AI systems capable of quickly making optimum selections in response to changing circumstances in various fields—such as information and communications, manufacturing, economic activities and entertainment—are urgently needed. Efforts in recent years have focused on the development of computer-based AI systems capable of processing large amounts of information using sophisticated programs. However, these systems have some issues: when they are used to solve complex problems using vast amounts of data, their operations slow down and consume large amounts of electricity.
This research group developed a decision-making ionic device capable of operating using electrochemical phenomena induced by the movement of protons (H+) within a solid electrolyte. When the device makes a correct decision, ions migrate toward the electrode associated with the decision. Repeated correct decisions cause a variation in ionic/molecular concentrations and reinforce the decision. The research group applied this mechanism to a congested radio communication network and succeeded in demonstrating that the device is capable of selecting an optimum communication channel (i.e., frequency range) to be assigned for a given transmission in order to achieve the most effective overall channel utilization in relation to changing congestion situations. The device also demonstrated the capability to make optimum channel selections to meet an even more complex goal, i.e., achieving the most effective overall channel utilization among multiple communication network users.

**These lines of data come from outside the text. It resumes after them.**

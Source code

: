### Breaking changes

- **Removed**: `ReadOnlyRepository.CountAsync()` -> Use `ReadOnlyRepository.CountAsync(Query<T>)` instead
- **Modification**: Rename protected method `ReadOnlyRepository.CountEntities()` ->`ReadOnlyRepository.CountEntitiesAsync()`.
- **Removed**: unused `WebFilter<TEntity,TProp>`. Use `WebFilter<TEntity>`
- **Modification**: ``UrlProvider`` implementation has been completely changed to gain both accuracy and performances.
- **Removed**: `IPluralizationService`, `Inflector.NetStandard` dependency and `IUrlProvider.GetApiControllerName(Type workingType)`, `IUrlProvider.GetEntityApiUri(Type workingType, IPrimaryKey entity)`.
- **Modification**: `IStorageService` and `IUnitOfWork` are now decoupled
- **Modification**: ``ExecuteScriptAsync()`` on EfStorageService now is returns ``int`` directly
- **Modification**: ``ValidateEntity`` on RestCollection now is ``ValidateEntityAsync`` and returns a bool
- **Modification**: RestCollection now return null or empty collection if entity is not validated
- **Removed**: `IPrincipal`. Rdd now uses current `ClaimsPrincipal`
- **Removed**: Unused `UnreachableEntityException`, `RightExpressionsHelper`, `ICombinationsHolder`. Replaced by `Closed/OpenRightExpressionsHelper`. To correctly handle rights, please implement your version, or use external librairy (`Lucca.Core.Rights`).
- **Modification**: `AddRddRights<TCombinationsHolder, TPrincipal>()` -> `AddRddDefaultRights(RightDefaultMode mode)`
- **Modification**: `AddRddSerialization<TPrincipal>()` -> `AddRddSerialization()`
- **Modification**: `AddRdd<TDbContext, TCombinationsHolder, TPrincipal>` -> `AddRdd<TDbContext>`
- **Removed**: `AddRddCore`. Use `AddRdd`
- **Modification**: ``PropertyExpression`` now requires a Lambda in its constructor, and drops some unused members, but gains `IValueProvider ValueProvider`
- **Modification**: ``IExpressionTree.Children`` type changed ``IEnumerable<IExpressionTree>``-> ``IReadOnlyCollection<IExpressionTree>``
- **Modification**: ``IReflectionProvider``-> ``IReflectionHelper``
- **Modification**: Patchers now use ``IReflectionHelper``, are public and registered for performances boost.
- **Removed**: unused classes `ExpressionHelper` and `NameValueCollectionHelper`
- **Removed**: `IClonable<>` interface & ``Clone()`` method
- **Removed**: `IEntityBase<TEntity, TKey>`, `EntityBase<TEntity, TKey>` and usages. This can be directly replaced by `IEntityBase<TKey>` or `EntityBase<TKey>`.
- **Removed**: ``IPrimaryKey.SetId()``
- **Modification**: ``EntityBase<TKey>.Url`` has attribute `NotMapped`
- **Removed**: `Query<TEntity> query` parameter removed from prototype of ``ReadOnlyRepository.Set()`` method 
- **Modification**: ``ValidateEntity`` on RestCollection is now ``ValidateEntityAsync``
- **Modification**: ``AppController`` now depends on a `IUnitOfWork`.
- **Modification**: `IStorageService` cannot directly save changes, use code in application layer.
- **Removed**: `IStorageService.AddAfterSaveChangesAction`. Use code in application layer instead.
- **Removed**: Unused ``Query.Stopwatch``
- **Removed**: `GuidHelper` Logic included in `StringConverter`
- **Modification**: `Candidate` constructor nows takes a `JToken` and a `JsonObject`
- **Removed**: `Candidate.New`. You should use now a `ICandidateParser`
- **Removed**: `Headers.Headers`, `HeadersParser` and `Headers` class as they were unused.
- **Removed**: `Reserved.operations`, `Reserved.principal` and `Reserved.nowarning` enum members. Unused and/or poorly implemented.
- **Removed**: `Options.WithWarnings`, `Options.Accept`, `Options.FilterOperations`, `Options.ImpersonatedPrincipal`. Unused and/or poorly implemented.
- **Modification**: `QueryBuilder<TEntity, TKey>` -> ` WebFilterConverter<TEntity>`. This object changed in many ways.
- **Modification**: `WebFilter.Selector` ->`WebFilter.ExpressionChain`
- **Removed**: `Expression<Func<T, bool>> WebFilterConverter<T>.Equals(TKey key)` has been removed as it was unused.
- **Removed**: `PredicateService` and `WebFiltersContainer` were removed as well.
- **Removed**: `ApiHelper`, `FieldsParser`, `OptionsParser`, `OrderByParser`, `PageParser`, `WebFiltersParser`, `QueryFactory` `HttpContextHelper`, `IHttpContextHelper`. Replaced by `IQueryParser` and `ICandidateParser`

In future studies, we hope to develop this technology into higher-performance, higher-integration devices and apply them to complex problem-solving not only in communication networks but also in manufacturing and financial trading, etc. For example, the device may be used to make the most profitable selections among multiple options with dynamic reward probabilities. In addition, we plan to apply this technology to the development of AI systems (artificial brains) that operate under a new working principle: non-programed decision-making systems that think like biological systems.
This study was published in the online version of Science Advances, a U.S. scientific journal.